There are many cool projects you can do with a cheap MEMS microphone, an ESP32 and Fast Fourier Transform (FFT). For me the most exciting one was to transform my classic door bell and smoke alarm into “smart” alarms! Also, using FFT I can monitor the ambient noise inside my apartment. If I’m away and someone rings the door or the smoke alarm goes off, I instantly get a notification on my phone.

## Fast Fourier Transform (FFT)

A Fast Fourier transform algorithm allows us to decompose a signal (in this case the sound) from the time domain to the frequency domain. It basically means that if we measure the sound over a period of time we can calculate the frequencies that created it. Knowing that my door bell rings at 1kHz and my smoke alarm at 3kHz, if these two frequencies are the dominant ones for more than 500ms, I can publish a MQTT message to home-assistant and send a notification on my phone.

There is a lot of theory behind FFT and you don’t have to understand it all to implement this example.

The most important parameters of FFT that you need to understand are:

- The sample rate or sampling frequency (
**fs**)

It is measured in Hz and it is basically the number of measurements per second e.g 48kHz. For an audio signal, this is usually the upper limit of your microphone as defined in the datasheet. The higher the sampling frequency, the higher the frequencies we can detect. - The number of samples or block length (
**BL**)

This is the number of measurements we use for our calculation and it is always as a power of two. e.g: 8,16,32,… 1024, 2048 . The higher the number, the more accurate frequencies we can detect. However, more samples mean more computation required, so it is up to you to set this number based on your computing power and accuracy needs. - The measurement duration (
**D**)

This is calculated as the time required to take all the required samples. If our sample rate is 48kHz, this means the microphone can take 48000 measurements in one second.

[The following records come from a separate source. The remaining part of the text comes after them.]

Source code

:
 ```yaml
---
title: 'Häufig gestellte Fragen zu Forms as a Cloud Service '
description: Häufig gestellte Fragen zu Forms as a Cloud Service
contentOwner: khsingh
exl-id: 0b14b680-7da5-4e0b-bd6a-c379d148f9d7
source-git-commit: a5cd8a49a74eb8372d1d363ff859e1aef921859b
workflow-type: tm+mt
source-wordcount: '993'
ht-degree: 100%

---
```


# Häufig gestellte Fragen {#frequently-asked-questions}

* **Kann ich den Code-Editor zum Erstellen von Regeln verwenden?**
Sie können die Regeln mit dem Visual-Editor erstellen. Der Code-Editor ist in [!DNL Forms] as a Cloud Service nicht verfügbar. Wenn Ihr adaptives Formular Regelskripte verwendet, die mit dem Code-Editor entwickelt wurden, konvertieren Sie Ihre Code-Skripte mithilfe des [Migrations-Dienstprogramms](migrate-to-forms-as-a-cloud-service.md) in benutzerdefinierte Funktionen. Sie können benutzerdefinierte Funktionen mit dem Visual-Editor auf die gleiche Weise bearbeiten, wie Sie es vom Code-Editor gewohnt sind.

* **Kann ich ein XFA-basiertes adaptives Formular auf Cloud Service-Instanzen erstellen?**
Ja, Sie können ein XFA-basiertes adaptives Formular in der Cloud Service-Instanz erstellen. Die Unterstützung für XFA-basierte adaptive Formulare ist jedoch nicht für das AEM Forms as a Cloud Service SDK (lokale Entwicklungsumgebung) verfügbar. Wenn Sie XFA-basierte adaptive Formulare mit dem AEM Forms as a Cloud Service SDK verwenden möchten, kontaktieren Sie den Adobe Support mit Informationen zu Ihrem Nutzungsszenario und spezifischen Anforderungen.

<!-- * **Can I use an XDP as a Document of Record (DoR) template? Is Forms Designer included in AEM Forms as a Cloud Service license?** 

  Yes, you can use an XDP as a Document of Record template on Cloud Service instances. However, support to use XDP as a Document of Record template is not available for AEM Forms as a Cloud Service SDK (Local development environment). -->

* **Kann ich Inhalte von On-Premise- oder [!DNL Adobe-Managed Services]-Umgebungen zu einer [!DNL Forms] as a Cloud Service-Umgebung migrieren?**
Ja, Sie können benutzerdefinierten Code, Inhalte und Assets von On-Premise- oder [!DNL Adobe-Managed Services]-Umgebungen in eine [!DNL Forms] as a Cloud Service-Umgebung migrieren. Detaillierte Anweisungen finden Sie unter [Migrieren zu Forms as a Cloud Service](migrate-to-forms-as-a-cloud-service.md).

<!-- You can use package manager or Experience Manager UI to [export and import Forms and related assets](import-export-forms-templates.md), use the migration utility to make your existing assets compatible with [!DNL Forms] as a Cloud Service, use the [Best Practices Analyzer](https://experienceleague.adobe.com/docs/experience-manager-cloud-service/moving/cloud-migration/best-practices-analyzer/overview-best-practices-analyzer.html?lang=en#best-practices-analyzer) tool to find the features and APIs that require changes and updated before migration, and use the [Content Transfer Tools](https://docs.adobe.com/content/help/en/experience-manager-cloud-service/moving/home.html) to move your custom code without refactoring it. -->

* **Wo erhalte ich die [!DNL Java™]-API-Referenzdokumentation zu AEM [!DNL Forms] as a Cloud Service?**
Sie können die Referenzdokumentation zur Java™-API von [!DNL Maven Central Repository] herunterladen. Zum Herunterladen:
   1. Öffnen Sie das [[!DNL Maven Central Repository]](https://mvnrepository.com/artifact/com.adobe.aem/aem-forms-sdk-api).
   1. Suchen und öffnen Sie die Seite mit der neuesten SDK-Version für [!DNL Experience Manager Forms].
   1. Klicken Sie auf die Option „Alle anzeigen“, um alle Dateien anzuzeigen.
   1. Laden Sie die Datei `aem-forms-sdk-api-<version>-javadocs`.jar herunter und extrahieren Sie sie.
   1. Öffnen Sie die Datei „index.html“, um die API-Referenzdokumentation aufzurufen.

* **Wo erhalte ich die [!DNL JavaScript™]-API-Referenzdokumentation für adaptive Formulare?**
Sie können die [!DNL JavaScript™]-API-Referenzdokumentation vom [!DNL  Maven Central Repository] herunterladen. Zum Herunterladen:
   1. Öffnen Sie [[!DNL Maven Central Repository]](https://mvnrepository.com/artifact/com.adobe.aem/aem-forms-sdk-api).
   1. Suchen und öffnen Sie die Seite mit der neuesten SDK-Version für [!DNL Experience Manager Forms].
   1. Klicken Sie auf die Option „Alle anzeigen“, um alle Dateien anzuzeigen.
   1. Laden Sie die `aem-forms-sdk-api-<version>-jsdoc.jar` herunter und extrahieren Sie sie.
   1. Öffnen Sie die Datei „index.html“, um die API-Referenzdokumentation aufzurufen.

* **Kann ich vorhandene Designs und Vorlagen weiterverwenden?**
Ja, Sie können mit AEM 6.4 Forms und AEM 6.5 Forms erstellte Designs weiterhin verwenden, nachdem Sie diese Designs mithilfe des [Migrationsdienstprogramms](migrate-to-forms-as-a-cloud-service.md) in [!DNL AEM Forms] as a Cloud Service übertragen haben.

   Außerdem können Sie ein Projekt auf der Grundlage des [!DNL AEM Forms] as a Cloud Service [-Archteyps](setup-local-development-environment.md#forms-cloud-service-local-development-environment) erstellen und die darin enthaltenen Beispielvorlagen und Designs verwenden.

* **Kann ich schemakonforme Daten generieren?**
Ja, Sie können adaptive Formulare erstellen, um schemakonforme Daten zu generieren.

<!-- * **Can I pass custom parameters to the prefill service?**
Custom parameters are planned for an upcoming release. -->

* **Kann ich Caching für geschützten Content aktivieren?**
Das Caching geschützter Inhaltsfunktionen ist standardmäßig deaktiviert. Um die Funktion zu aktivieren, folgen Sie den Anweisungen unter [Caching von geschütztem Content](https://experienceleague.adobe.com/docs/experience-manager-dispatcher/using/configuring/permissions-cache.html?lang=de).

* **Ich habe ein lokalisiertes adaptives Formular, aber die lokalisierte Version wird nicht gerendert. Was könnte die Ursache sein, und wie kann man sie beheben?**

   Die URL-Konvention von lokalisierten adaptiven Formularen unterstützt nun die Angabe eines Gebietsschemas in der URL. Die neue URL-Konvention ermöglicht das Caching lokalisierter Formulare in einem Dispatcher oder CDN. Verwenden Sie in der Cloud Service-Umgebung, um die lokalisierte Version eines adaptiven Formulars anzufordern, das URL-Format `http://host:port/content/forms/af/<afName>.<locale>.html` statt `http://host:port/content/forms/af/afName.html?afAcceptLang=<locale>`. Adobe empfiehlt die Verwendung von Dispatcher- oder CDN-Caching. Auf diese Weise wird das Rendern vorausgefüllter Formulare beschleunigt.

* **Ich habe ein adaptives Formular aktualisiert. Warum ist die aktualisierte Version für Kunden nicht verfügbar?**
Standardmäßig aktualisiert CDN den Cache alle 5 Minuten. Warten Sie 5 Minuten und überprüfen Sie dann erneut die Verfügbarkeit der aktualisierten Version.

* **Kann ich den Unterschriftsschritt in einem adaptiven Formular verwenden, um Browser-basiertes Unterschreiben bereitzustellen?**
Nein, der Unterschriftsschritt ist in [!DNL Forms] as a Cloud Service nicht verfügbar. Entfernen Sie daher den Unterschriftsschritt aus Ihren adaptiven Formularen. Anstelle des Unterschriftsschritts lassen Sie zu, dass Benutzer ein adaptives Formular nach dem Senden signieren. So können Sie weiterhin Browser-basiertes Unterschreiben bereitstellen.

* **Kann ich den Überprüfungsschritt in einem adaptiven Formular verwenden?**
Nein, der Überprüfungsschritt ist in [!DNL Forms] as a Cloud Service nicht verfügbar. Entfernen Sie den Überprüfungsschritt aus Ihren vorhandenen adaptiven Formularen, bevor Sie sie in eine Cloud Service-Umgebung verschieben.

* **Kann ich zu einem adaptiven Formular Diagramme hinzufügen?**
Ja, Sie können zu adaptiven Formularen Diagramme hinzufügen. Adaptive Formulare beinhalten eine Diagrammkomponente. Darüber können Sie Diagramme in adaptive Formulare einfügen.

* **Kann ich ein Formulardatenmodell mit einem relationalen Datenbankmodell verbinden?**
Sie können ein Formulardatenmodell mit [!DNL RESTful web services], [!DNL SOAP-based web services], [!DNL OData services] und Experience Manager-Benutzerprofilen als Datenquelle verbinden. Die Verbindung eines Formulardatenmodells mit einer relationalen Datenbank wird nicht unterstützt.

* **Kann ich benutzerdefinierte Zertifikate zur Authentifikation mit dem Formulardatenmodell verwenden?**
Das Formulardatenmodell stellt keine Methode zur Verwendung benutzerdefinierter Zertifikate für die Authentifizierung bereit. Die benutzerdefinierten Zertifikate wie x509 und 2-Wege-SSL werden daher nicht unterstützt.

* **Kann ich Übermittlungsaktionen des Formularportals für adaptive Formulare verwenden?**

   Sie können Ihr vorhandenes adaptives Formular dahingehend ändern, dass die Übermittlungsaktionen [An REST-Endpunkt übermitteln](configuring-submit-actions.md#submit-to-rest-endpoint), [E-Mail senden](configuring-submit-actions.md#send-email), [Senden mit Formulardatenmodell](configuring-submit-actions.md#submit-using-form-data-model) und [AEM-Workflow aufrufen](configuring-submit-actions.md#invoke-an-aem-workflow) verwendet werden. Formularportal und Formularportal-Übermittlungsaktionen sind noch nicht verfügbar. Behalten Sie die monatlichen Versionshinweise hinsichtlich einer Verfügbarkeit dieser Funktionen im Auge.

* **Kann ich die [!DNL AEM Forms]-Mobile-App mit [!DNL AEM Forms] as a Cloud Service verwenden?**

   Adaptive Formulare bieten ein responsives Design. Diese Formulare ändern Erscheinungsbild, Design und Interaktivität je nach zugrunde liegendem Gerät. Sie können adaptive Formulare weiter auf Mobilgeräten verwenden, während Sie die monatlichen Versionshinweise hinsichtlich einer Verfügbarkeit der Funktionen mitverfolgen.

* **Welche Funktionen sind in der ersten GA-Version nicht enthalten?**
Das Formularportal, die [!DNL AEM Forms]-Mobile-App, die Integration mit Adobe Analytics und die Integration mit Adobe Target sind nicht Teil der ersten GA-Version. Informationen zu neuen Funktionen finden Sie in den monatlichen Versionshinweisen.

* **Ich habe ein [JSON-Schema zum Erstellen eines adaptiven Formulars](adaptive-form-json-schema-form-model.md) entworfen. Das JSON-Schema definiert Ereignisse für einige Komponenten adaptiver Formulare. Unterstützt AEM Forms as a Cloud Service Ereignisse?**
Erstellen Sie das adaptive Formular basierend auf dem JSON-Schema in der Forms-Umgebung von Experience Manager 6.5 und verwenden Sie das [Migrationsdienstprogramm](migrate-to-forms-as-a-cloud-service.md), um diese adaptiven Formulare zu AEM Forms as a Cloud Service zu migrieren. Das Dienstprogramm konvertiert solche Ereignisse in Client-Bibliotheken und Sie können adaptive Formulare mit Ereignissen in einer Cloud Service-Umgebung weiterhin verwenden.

But if we only need 1024 measurements, the duration is*D = BL/fs*= 1024/48000 = 21.3 ms. - The frequency resolution (
**df**)

This is the spacing between two frequency results and it is defined as*df = fs/BL*= 48000/1024 = 46.88 Hz . In practice this means that it will be impossible to distinguish between a frequency of 4670Hz and 4680Hz, because the difference is less than the resolution. - Nyquist frequency
**(fn)**Based on Niquist theory, this is the maximum frequency that can be accurately determined by FFT and it is calculated as

*fn = fs / 2*. So we need a sample rate of at least 48kHz to be able to detect a frequency of 24kHz (The range for human hearing is from 20Hz to 20kHz ).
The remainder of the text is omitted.